TL;DR of all my rambling below - I think just adding "iommfd='yes'"
attribute (as a tristate like Jano suggested) is fine for now, and don't
think we should do anything with the name attribute. More details below
if you're really in for a read :-)
On 11/6/25 7:29 PM, Nathan Chen via Devel wrote:
On 11/6/2025 10:49 AM, Ján Tomko wrote:
Implement a new iommufd attribute under hostdevs' PCI
subsystem driver that can be used to specify associated
iommufd object when launching a qemu VM.
This does not specify which iommufd object it is, just to use the
default one.
It's perfect for now, we might need a different element if using
anything else than iommufd0 starts making sense.
Yeah, I think earlier versions of the patches explicitly gave the
iommufd object name used by each device (e.g. literally "iommufd0"), and
we deemed that "too much information", recommending to instead just say
"use it" or "don't use it", and then later we can add an iommufdIndex or
something that would default to 0, and then could contain other values
if multiple iommufd objects were needed (and so, e.g., if two devices
had "iommufd='yes' iommufdIndex='1'" then they would both be setup to
use the same (non-default) iommufd (maybe "iommufd1").

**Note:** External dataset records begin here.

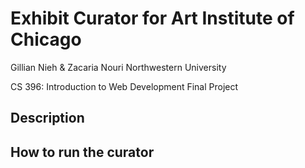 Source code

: # Exhibit Curator for Art Institute of Chicago

Gillian Nieh & Zacaria Nouri
Northwestern University

CS 396: Introduction to Web Development
Final Project

## Description

## How to run the curator
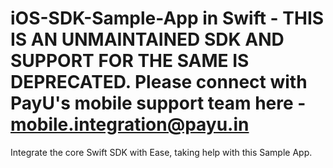 # iOS-SDK-Sample-App in Swift - THIS IS AN UNMAINTAINED SDK AND SUPPORT FOR THE SAME IS DEPRECATED. Please connect with PayU's mobile support team here - mobile.integration@payu.in

Integrate the core Swift SDK with Ease, taking help with this Sample App.
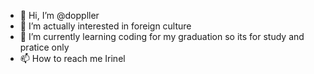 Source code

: - 👋 Hi, I’m @doppller
- 👀 I’m actually interested in foreign culture
- 🌱 I’m currently learning coding for my graduation so its for study and pratice only
- 📫 How to reach me Irinel 

<!---
doppller/doppller is a ✨ special ✨ repository because its `README.md` (this file) appears on your GitHub profile.
You can click the Preview link to take a look at your changes.
--->
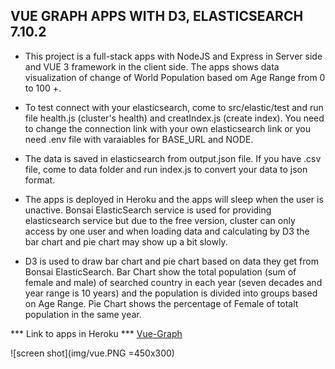 ## VUE GRAPH APPS WITH D3, ELASTICSEARCH 7.10.2

+ This project is a full-stack apps with NodeJS and Express in Server side and VUE 3 framework in the client side. The apps shows data
visualization of change of World Population based om Age Range from 0 to 100 +.

+ To test connect with your elasticsearch, come to src/elastic/test and run file health.js (cluster's health) and creatIndex.js (create index). You need to change the connection link with your own elasticsearch link or you need .env file with varaiables for BASE_URL and NODE.

+ The data is saved in elasticsearch from output.json file. If you have .csv file, come to data folder and run index.js to convert your data to json format.

+ The apps is deployed in Heroku and the apps will sleep when the user is unactive. Bonsai ElasticSearch service is used for providing elasticsearch service but due to the free version, cluster can only access by one user and when loading data and calculating by D3 the bar chart and pie chart may show up a bit slowly. 

+ D3 is used to draw bar chart and pie chart based on data they get from Bonsai ElasticSearch. Bar Chart show the total population (sum of female and male) of searched country in each year (seven decades and year range is 10 years) and the population is divided into groups based on Age Range. Pie Chart shows the percentage of Female of totalt population in the same year. 

*** Link to apps in Heroku ***
[Vue-Graph](https://vue-diagram.herokuapp.com/)

![screen shot](img/vue.PNG =450x300)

So for right now while we're just supporting a single iommufd object per
domain, the current proposed XML should be fine.
Also, I think it should fine not to expose the object in the XML since
it has configurable attributes now:
I think you mean "*no* configurable attributes"?

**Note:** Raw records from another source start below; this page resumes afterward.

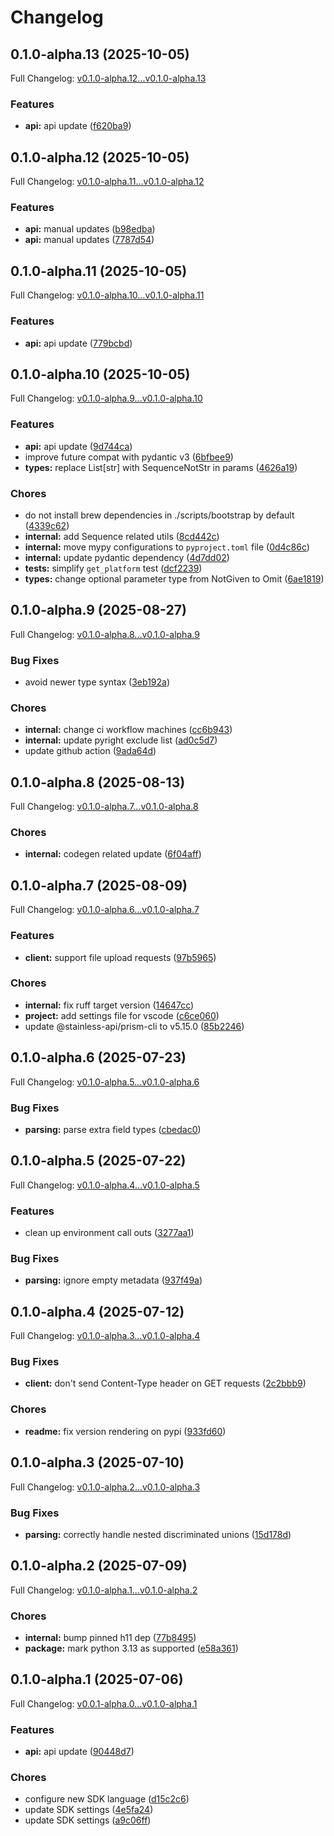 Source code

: # Changelog

## 0.1.0-alpha.13 (2025-10-05)

Full Changelog: [v0.1.0-alpha.12...v0.1.0-alpha.13](https://github.com/bluehive-health/bluehive-sdk-python/compare/v0.1.0-alpha.12...v0.1.0-alpha.13)

### Features

* **api:** api update ([f620ba9](https://github.com/bluehive-health/bluehive-sdk-python/commit/f620ba9397d8b9b9d5880ae0c0610c79f73f5578))

## 0.1.0-alpha.12 (2025-10-05)

Full Changelog: [v0.1.0-alpha.11...v0.1.0-alpha.12](https://github.com/bluehive-health/bluehive-sdk-python/compare/v0.1.0-alpha.11...v0.1.0-alpha.12)

### Features

* **api:** manual updates ([b98edba](https://github.com/bluehive-health/bluehive-sdk-python/commit/b98edba433e0915cd42f46f3f83f33571c2505d2))
* **api:** manual updates ([7787d54](https://github.com/bluehive-health/bluehive-sdk-python/commit/7787d543eb92154ba2365397dfb0d9bf64e13050))

## 0.1.0-alpha.11 (2025-10-05)

Full Changelog: [v0.1.0-alpha.10...v0.1.0-alpha.11](https://github.com/bluehive-health/bluehive-sdk-python/compare/v0.1.0-alpha.10...v0.1.0-alpha.11)

### Features

* **api:** api update ([779bcbd](https://github.com/bluehive-health/bluehive-sdk-python/commit/779bcbda462b257321bd3d0d07a9b2b5cef4cd2e))

## 0.1.0-alpha.10 (2025-10-05)

Full Changelog: [v0.1.0-alpha.9...v0.1.0-alpha.10](https://github.com/bluehive-health/bluehive-sdk-python/compare/v0.1.0-alpha.9...v0.1.0-alpha.10)

### Features

* **api:** api update ([9d744ca](https://github.com/bluehive-health/bluehive-sdk-python/commit/9d744caeab82a0ecedbbc952049c66dd3d17108f))
* improve future compat with pydantic v3 ([6bfbee9](https://github.com/bluehive-health/bluehive-sdk-python/commit/6bfbee94feae482a33366bc32249e0be8fb87a18))
* **types:** replace List[str] with SequenceNotStr in params ([4626a19](https://github.com/bluehive-health/bluehive-sdk-python/commit/4626a19ca1b46dd544b7f404519c30d4c595cd5d))


### Chores

* do not install brew dependencies in ./scripts/bootstrap by default ([4339c62](https://github.com/bluehive-health/bluehive-sdk-python/commit/4339c62ca013f8c1f3039011dc9433c04ee16e8b))
* **internal:** add Sequence related utils ([8cd442c](https://github.com/bluehive-health/bluehive-sdk-python/commit/8cd442cfa017bb5b8907c9e0a1828c8162629c0f))
* **internal:** move mypy configurations to `pyproject.toml` file ([0d4c86c](https://github.com/bluehive-health/bluehive-sdk-python/commit/0d4c86c1da12bf297fac299bbf36b7489d0e1421))
* **internal:** update pydantic dependency ([4d7dd02](https://github.com/bluehive-health/bluehive-sdk-python/commit/4d7dd0265c301da40e4c41761287e9ead841261a))
* **tests:** simplify `get_platform` test ([dcf2239](https://github.com/bluehive-health/bluehive-sdk-python/commit/dcf223975077ef67c796bf1c5eeb9374b8958771))
* **types:** change optional parameter type from NotGiven to Omit ([6ae1819](https://github.com/bluehive-health/bluehive-sdk-python/commit/6ae18194926e69fc615d51add1aadf8808842267))

## 0.1.0-alpha.9 (2025-08-27)

Full Changelog: [v0.1.0-alpha.8...v0.1.0-alpha.9](https://github.com/bluehive-health/bluehive-sdk-python/compare/v0.1.0-alpha.8...v0.1.0-alpha.9)

### Bug Fixes

* avoid newer type syntax ([3eb192a](https://github.com/bluehive-health/bluehive-sdk-python/commit/3eb192a9c2236839c9df644d481f16c9080bd472))


### Chores

* **internal:** change ci workflow machines ([cc6b943](https://github.com/bluehive-health/bluehive-sdk-python/commit/cc6b94314dfe2ff1709d61f1350967e08af858a6))
* **internal:** update pyright exclude list ([ad0c5d7](https://github.com/bluehive-health/bluehive-sdk-python/commit/ad0c5d726b5e71b3def2cdde214f11cd73f84c03))
* update github action ([9ada64d](https://github.com/bluehive-health/bluehive-sdk-python/commit/9ada64d8535118deb501a45cfbea5ea3ed9714dd))

## 0.1.0-alpha.8 (2025-08-13)

Full Changelog: [v0.1.0-alpha.7...v0.1.0-alpha.8](https://github.com/bluehive-health/bluehive-sdk-python/compare/v0.1.0-alpha.7...v0.1.0-alpha.8)

### Chores

* **internal:** codegen related update ([6f04aff](https://github.com/bluehive-health/bluehive-sdk-python/commit/6f04afff1ae3b0d1f7d984c591af132408d433b8))

## 0.1.0-alpha.7 (2025-08-09)

Full Changelog: [v0.1.0-alpha.6...v0.1.0-alpha.7](https://github.com/bluehive-health/bluehive-sdk-python/compare/v0.1.0-alpha.6...v0.1.0-alpha.7)

### Features

* **client:** support file upload requests ([97b5965](https://github.com/bluehive-health/bluehive-sdk-python/commit/97b59652bb608e71d907eac2edf2e31e9971f691))


### Chores

* **internal:** fix ruff target version ([14647cc](https://github.com/bluehive-health/bluehive-sdk-python/commit/14647cc4fffa3f022dded15d158a84f34dc433b9))
* **project:** add settings file for vscode ([c6ce060](https://github.com/bluehive-health/bluehive-sdk-python/commit/c6ce06020743ba8cf316a44f0694e61710b61edb))
* update @stainless-api/prism-cli to v5.15.0 ([85b2246](https://github.com/bluehive-health/bluehive-sdk-python/commit/85b2246ab0b26cc8efb0756893177dafa517b86a))

## 0.1.0-alpha.6 (2025-07-23)

Full Changelog: [v0.1.0-alpha.5...v0.1.0-alpha.6](https://github.com/bluehive-health/bluehive-sdk-python/compare/v0.1.0-alpha.5...v0.1.0-alpha.6)

### Bug Fixes

* **parsing:** parse extra field types ([cbedac0](https://github.com/bluehive-health/bluehive-sdk-python/commit/cbedac003fe3de81d86cf69dfc55badf63a8caa4))

## 0.1.0-alpha.5 (2025-07-22)

Full Changelog: [v0.1.0-alpha.4...v0.1.0-alpha.5](https://github.com/bluehive-health/bluehive-sdk-python/compare/v0.1.0-alpha.4...v0.1.0-alpha.5)

### Features

* clean up environment call outs ([3277aa1](https://github.com/bluehive-health/bluehive-sdk-python/commit/3277aa128c028148a893af9e23ac74ac0349654a))


### Bug Fixes

* **parsing:** ignore empty metadata ([937f49a](https://github.com/bluehive-health/bluehive-sdk-python/commit/937f49a01c0c6e7ac45880c16f1006b74bfb6133))

## 0.1.0-alpha.4 (2025-07-12)

Full Changelog: [v0.1.0-alpha.3...v0.1.0-alpha.4](https://github.com/bluehive-health/bluehive-sdk-python/compare/v0.1.0-alpha.3...v0.1.0-alpha.4)

### Bug Fixes

* **client:** don't send Content-Type header on GET requests ([2c2bbb9](https://github.com/bluehive-health/bluehive-sdk-python/commit/2c2bbb99f7774aeb7eaaf955c188819794376adc))


### Chores

* **readme:** fix version rendering on pypi ([933fd60](https://github.com/bluehive-health/bluehive-sdk-python/commit/933fd60ff623cb82bc3017b5180c73fea804b72a))

## 0.1.0-alpha.3 (2025-07-10)

Full Changelog: [v0.1.0-alpha.2...v0.1.0-alpha.3](https://github.com/bluehive-health/bluehive-sdk-python/compare/v0.1.0-alpha.2...v0.1.0-alpha.3)

### Bug Fixes

* **parsing:** correctly handle nested discriminated unions ([15d178d](https://github.com/bluehive-health/bluehive-sdk-python/commit/15d178d4a1ca566cff253150d6ee4e0ea55d9e2b))

## 0.1.0-alpha.2 (2025-07-09)

Full Changelog: [v0.1.0-alpha.1...v0.1.0-alpha.2](https://github.com/bluehive-health/bluehive-sdk-python/compare/v0.1.0-alpha.1...v0.1.0-alpha.2)

### Chores

* **internal:** bump pinned h11 dep ([77b8495](https://github.com/bluehive-health/bluehive-sdk-python/commit/77b84958a99fea04743c4aaf300731dedc61da3a))
* **package:** mark python 3.13 as supported ([e58a361](https://github.com/bluehive-health/bluehive-sdk-python/commit/e58a36108c35a42d3f665ac1972fe20d4afd7c54))

## 0.1.0-alpha.1 (2025-07-06)

Full Changelog: [v0.0.1-alpha.0...v0.1.0-alpha.1](https://github.com/bluehive-health/bluehive-sdk-python/compare/v0.0.1-alpha.0...v0.1.0-alpha.1)

### Features

* **api:** api update ([90448d7](https://github.com/bluehive-health/bluehive-sdk-python/commit/90448d76356b411bb678274c923ebf0d5d904218))


### Chores

* configure new SDK language ([d15c2c6](https://github.com/bluehive-health/bluehive-sdk-python/commit/d15c2c680ba6c46102b5b37fb3d9f31a66e5ba8d))
* update SDK settings ([4e5fa24](https://github.com/bluehive-health/bluehive-sdk-python/commit/4e5fa2407f9fcf01e7c25d040b4656246cb8d492))
* update SDK settings ([a9c06ff](https://github.com/bluehive-health/bluehive-sdk-python/commit/a9c06ff66ca3d06d5c6d1dc35458fbd387a5b7bc))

# qemu-system-x86_64 -object iommufd,?
iommufd options:
fd=<string>
Noted, will re-visit if anything else other than iommufd0 makes sense.

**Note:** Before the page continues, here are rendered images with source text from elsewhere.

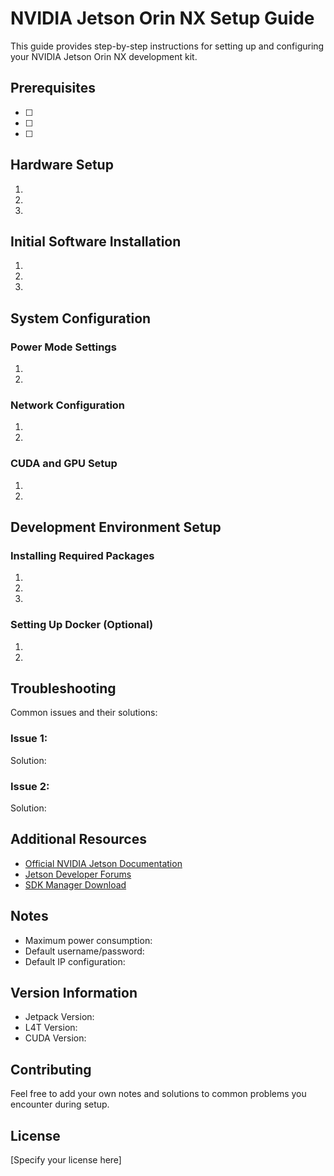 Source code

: # NVIDIA Jetson Orin NX Setup Guide

This guide provides step-by-step instructions for setting up and configuring your NVIDIA Jetson Orin NX development kit.

## Prerequisites

- [ ] 
- [ ] 
- [ ] 

## Hardware Setup

1. 
2. 
3. 

## Initial Software Installation

1. 
2. 
3. 

## System Configuration

### Power Mode Settings
1. 
2. 

### Network Configuration
1. 
2. 

### CUDA and GPU Setup
1. 
2. 

## Development Environment Setup

### Installing Required Packages
1. 
2. 
3. 

### Setting Up Docker (Optional)
1. 
2. 

## Troubleshooting

Common issues and their solutions:

### Issue 1: 
Solution: 

### Issue 2: 
Solution: 

## Additional Resources

- [Official NVIDIA Jetson Documentation]()
- [Jetson Developer Forums]()
- [SDK Manager Download]()

## Notes

- Maximum power consumption: 
- Default username/password: 
- Default IP configuration: 

## Version Information

- Jetpack Version: 
- L4T Version: 
- CUDA Version: 

## Contributing

Feel free to add your own notes and solutions to common problems you encounter during setup.

## License

[Specify your license here]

Signed-off-by: Nathan Chen <[email protected]>
---
docs/formatdomain.rst | 8 ++++++++
src/conf/device_conf.c | 9 +++++++++
src/conf/device_conf.h | 1 +
src/conf/schemas/basictypes.rng | 5 +++++
src/qemu/qemu_command.c | 19 +++++++++++++++++++
5 files changed, 42 insertions(+)
diff --git a/docs/formatdomain.rst b/docs/formatdomain.rst
index 34dc9c3af7..a5c69dbcf4 100644
--- a/docs/formatdomain.rst
+++ b/docs/formatdomain.rst
@@ -4845,6 +4845,7 @@ or:
device; if PCI ROM loading is disabled through this attribute,
attempts to
tweak the loading process further using the ``bar`` or ``file``
attributes
will be rejected. :since:`Since 4.3.0 (QEMU and KVM only)`.
+
``address``
The ``address`` element for USB devices has a ``bus`` and ``device``
attribute to specify the USB bus and device number the device
appears at on
@@ -4885,6 +4886,13 @@ or:
found is "problematic" in some way, the generic vfio-pci driver
similarly be forced.
+ The ``<driver>`` element's ``iommufd`` attribute is used to specify
+ using the iommufd interface to propagate DMA mappings to the kernel,
+ instead of legacy VFIO. When the attribute is present, an iommufd
+ object will be created by the resulting qemu command. Libvirt will
+ open the /dev/iommu and VFIO device cdev, passing the associated
+ file descriptor numbers to the qemu command.
+
Should we resurrect the old attribute and use:
<driver name="iommufd"/>
The idea being that later in time, when it will no longer make sense
to use "legacy" VFIO, we will retire it again.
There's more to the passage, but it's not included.